The Lehmann Letter (SM)
Yesterday's Wall Street Journal carried an article on the profit-margin squeeze generated by world-wide price increases:
http://online.wsj.com/article/SB10001424052748704436004576298912487327374.html?KEYWORDS=materials+costs
Manufacturing continues to grow while facing the following question: Can it raise prices in order to pass on cost -- especially fuel cost -- increases?
The chart indicates that this is an important question because business has benefited mightily from a 10-year surge in margins. Profit margins did not fall during the recent recession and now stand at an all-time high.
Profit Margins
(Click on chart to enlarge.)
Recessions shaded
Rising productivity is largely responsible for this trend. Management has boosted output while restraining input costs. During the recent recession and recovery businesses cut employment more than output, and then increased output more than employment, raising output per worker and profit margins.
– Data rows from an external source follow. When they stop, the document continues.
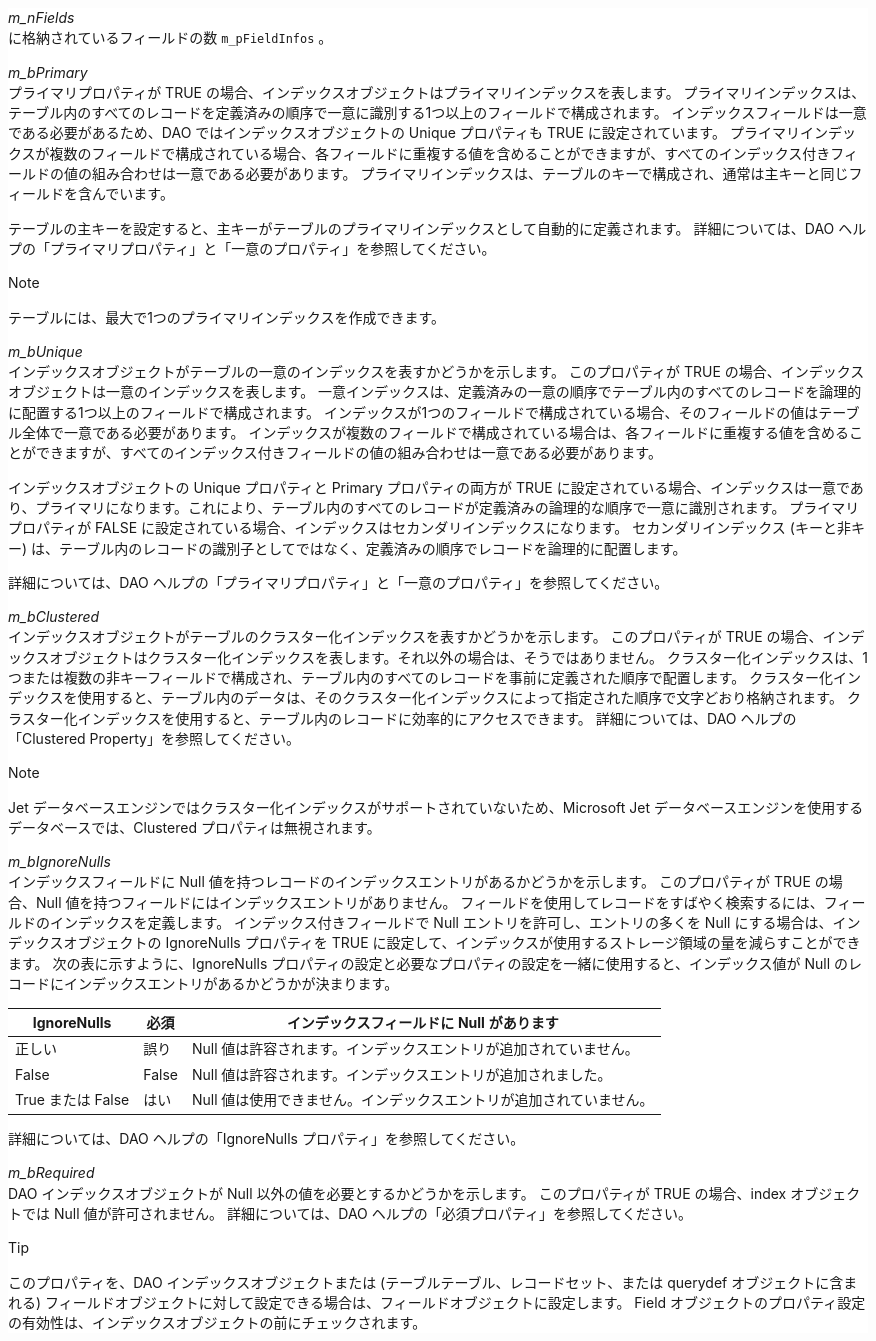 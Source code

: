 *m_nFields*<br/>
に格納されているフィールドの数 `m_pFieldInfos` 。

*m_bPrimary*<br/>
プライマリプロパティが TRUE の場合、インデックスオブジェクトはプライマリインデックスを表します。 プライマリインデックスは、テーブル内のすべてのレコードを定義済みの順序で一意に識別する1つ以上のフィールドで構成されます。 インデックスフィールドは一意である必要があるため、DAO ではインデックスオブジェクトの Unique プロパティも TRUE に設定されています。 プライマリインデックスが複数のフィールドで構成されている場合、各フィールドに重複する値を含めることができますが、すべてのインデックス付きフィールドの値の組み合わせは一意である必要があります。 プライマリインデックスは、テーブルのキーで構成され、通常は主キーと同じフィールドを含んでいます。

テーブルの主キーを設定すると、主キーがテーブルのプライマリインデックスとして自動的に定義されます。 詳細については、DAO ヘルプの「プライマリプロパティ」と「一意のプロパティ」を参照してください。

> [!NOTE]
> テーブルには、最大で1つのプライマリインデックスを作成できます。

*m_bUnique*<br/>
インデックスオブジェクトがテーブルの一意のインデックスを表すかどうかを示します。 このプロパティが TRUE の場合、インデックスオブジェクトは一意のインデックスを表します。 一意インデックスは、定義済みの一意の順序でテーブル内のすべてのレコードを論理的に配置する1つ以上のフィールドで構成されます。 インデックスが1つのフィールドで構成されている場合、そのフィールドの値はテーブル全体で一意である必要があります。 インデックスが複数のフィールドで構成されている場合は、各フィールドに重複する値を含めることができますが、すべてのインデックス付きフィールドの値の組み合わせは一意である必要があります。

インデックスオブジェクトの Unique プロパティと Primary プロパティの両方が TRUE に設定されている場合、インデックスは一意であり、プライマリになります。これにより、テーブル内のすべてのレコードが定義済みの論理的な順序で一意に識別されます。 プライマリプロパティが FALSE に設定されている場合、インデックスはセカンダリインデックスになります。 セカンダリインデックス (キーと非キー) は、テーブル内のレコードの識別子としてではなく、定義済みの順序でレコードを論理的に配置します。

詳細については、DAO ヘルプの「プライマリプロパティ」と「一意のプロパティ」を参照してください。

*m_bClustered*<br/>
インデックスオブジェクトがテーブルのクラスター化インデックスを表すかどうかを示します。 このプロパティが TRUE の場合、インデックスオブジェクトはクラスター化インデックスを表します。それ以外の場合は、そうではありません。 クラスター化インデックスは、1つまたは複数の非キーフィールドで構成され、テーブル内のすべてのレコードを事前に定義された順序で配置します。 クラスター化インデックスを使用すると、テーブル内のデータは、そのクラスター化インデックスによって指定された順序で文字どおり格納されます。 クラスター化インデックスを使用すると、テーブル内のレコードに効率的にアクセスできます。 詳細については、DAO ヘルプの「Clustered Property」を参照してください。

> [!NOTE]
> Jet データベースエンジンではクラスター化インデックスがサポートされていないため、Microsoft Jet データベースエンジンを使用するデータベースでは、Clustered プロパティは無視されます。

*m_bIgnoreNulls*<br/>
インデックスフィールドに Null 値を持つレコードのインデックスエントリがあるかどうかを示します。 このプロパティが TRUE の場合、Null 値を持つフィールドにはインデックスエントリがありません。 フィールドを使用してレコードをすばやく検索するには、フィールドのインデックスを定義します。 インデックス付きフィールドで Null エントリを許可し、エントリの多くを Null にする場合は、インデックスオブジェクトの IgnoreNulls プロパティを TRUE に設定して、インデックスが使用するストレージ領域の量を減らすことができます。 次の表に示すように、IgnoreNulls プロパティの設定と必要なプロパティの設定を一緒に使用すると、インデックス値が Null のレコードにインデックスエントリがあるかどうかが決まります。

|IgnoreNulls|必須|インデックスフィールドに Null があります|
|-----------------|--------------|-------------------------|
|正しい|誤り|Null 値は許容されます。インデックスエントリが追加されていません。|
|False|False|Null 値は許容されます。インデックスエントリが追加されました。|
|True または False|はい|Null 値は使用できません。インデックスエントリが追加されていません。|

詳細については、DAO ヘルプの「IgnoreNulls プロパティ」を参照してください。

*m_bRequired*<br/>
DAO インデックスオブジェクトが Null 以外の値を必要とするかどうかを示します。 このプロパティが TRUE の場合、index オブジェクトでは Null 値が許可されません。 詳細については、DAO ヘルプの「必須プロパティ」を参照してください。

> [!TIP]
> このプロパティを、DAO インデックスオブジェクトまたは (テーブルテーブル、レコードセット、または querydef オブジェクトに含まれる) フィールドオブジェクトに対して設定できる場合は、フィールドオブジェクトに設定します。 Field オブジェクトのプロパティ設定の有効性は、インデックスオブジェクトの前にチェックされます。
But how long can this continue and how far can margins climb? If weak demand here at home restraints price increases while strong demand overseas raises input costs -- especially fuel costs -- then producers are in trouble. Profit margins, and eventually corporate earnings, will stop growing.
The stock market has run ahead of the overall economy, fueled by encouraging earnings reports. Those earnings and the market may hit a wall if management can't raise prices while paying more for inputs. Most of the earnings growth may very well be behind us.